Seeking Alpha

There are several reasons to be more bullish on natural gas than on oil right now.

  1. Chesapeake Energy Corp. (CHK) announced plans to cut natural gas production further while also resuming some oil production. When producing natural gas becomes uneconomical and enough production is cut, prices will eventually have to rise. If production of oil is resumed after being previously cut, then it likely means that the production of oil is becoming economical again.
  2. The Oil/Natural Gas ratio is almost as high as it ever reached since 1994 (all the historical data I could find). When the ratio has reached the level it is near now, natural gas has always outperformed oil. This does not mean that natural gas prices rose, they just outperformed oil.
  3. Industry insiders are confident that natural gas prices will rise. MarketWatch reports what Chesapeake Energy Corp. CEO Aubrey McClendon said at the Independent Petroleum Association of America.

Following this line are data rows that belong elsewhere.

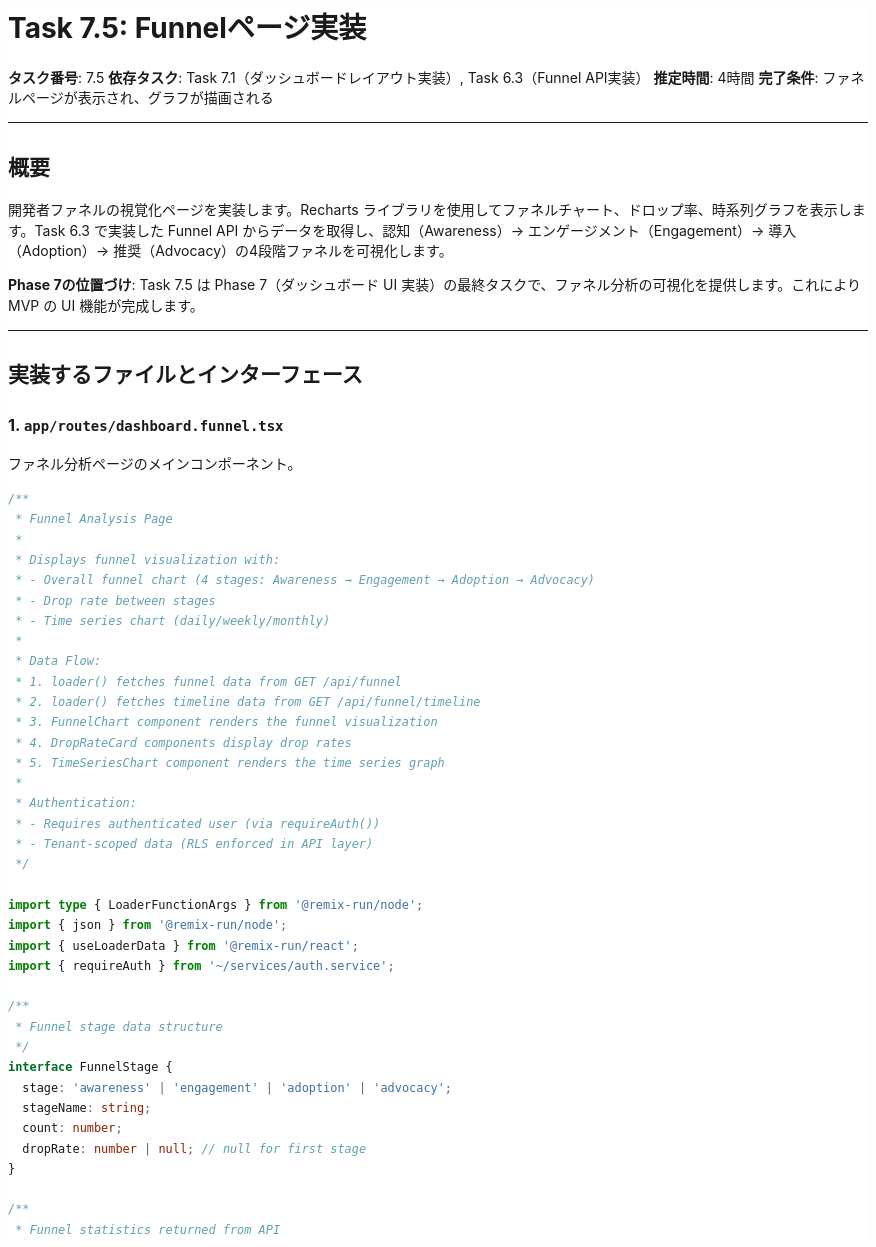 # Task 7.5: Funnelページ実装

**タスク番号**: 7.5
**依存タスク**: Task 7.1（ダッシュボードレイアウト実装）, Task 6.3（Funnel API実装）
**推定時間**: 4時間
**完了条件**: ファネルページが表示され、グラフが描画される

---

## 概要

開発者ファネルの視覚化ページを実装します。Recharts ライブラリを使用してファネルチャート、ドロップ率、時系列グラフを表示します。Task 6.3 で実装した Funnel API からデータを取得し、認知（Awareness）→ エンゲージメント（Engagement）→ 導入（Adoption）→ 推奨（Advocacy）の4段階ファネルを可視化します。

**Phase 7の位置づけ**:
Task 7.5 は Phase 7（ダッシュボード UI 実装）の最終タスクで、ファネル分析の可視化を提供します。これにより MVP の UI 機能が完成します。

---

## 実装するファイルとインターフェース

### 1. `app/routes/dashboard.funnel.tsx`

ファネル分析ページのメインコンポーネント。

```typescript
/**
 * Funnel Analysis Page
 *
 * Displays funnel visualization with:
 * - Overall funnel chart (4 stages: Awareness → Engagement → Adoption → Advocacy)
 * - Drop rate between stages
 * - Time series chart (daily/weekly/monthly)
 *
 * Data Flow:
 * 1. loader() fetches funnel data from GET /api/funnel
 * 2. loader() fetches timeline data from GET /api/funnel/timeline
 * 3. FunnelChart component renders the funnel visualization
 * 4. DropRateCard components display drop rates
 * 5. TimeSeriesChart component renders the time series graph
 *
 * Authentication:
 * - Requires authenticated user (via requireAuth())
 * - Tenant-scoped data (RLS enforced in API layer)
 */

import type { LoaderFunctionArgs } from '@remix-run/node';
import { json } from '@remix-run/node';
import { useLoaderData } from '@remix-run/react';
import { requireAuth } from '~/services/auth.service';

/**
 * Funnel stage data structure
 */
interface FunnelStage {
  stage: 'awareness' | 'engagement' | 'adoption' | 'advocacy';
  stageName: string;
  count: number;
  dropRate: number | null; // null for first stage
}

/**
 * Funnel statistics returned from API
```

McClendon said natural gas prices -- which have dropped to below $4 per thousand cubic feet from more than $13 during the height of the bubble -- will return to $7.50 to $9.50 possibly by the end of this year.

The higher prices will provide economic incentive for drilling to meet demand, he said.

He said he remains as confident of a price turnaround as he did in 1999, when commodity prices began a steady march upward for years, based partly on his assessment for long-term demand for fuel.

The easiest way to be long natural gas is by buying the United States Natural Gas Fund, LP (UNG) or the iPath Dow Jones-AIG Natural Gas Total Return Sub-Index ETN (GAZ). Their price performance is nearly identical, but the iPath ETN is much less liquid than the ETF.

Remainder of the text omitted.